Material for this exercise: Begin

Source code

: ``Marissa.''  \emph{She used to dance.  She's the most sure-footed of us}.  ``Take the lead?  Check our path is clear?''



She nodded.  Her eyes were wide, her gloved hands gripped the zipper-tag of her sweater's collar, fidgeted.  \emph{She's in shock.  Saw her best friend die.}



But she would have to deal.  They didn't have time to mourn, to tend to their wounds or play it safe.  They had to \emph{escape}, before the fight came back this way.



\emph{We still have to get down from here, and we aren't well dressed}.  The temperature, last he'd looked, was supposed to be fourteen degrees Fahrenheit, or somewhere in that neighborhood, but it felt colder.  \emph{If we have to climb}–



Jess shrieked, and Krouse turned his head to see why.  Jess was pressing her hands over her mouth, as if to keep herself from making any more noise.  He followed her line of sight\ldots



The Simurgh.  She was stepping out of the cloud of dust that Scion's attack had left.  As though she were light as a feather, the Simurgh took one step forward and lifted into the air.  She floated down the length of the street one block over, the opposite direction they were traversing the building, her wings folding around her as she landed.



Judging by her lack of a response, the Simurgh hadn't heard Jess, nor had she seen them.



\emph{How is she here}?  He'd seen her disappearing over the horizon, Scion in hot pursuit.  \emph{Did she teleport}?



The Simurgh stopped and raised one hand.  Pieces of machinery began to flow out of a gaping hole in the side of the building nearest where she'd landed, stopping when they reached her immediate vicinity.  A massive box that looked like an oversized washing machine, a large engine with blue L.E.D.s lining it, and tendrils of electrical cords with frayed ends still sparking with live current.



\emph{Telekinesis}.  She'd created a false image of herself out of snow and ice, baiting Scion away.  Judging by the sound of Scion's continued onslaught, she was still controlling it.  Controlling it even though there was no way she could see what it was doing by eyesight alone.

Material for this exercise: End

> **What is being asked**
Check each line above for the word "herself", and copy the lines where it appears.

> **Written answer**
Jess shrieked, and Krouse turned his head to see why.  Jess was pressing her hands over her mouth, as if to keep herself from making any more noise.  He followed her line of sight\ldots
\emph{Telekinesis}.  She'd created a false image of herself out of snow and ice, baiting Scion away.  Judging by the sound of Scion's continued onslaught, she was still controlling it.  Controlling it even though there was no way she could see what it was doing by eyesight alone.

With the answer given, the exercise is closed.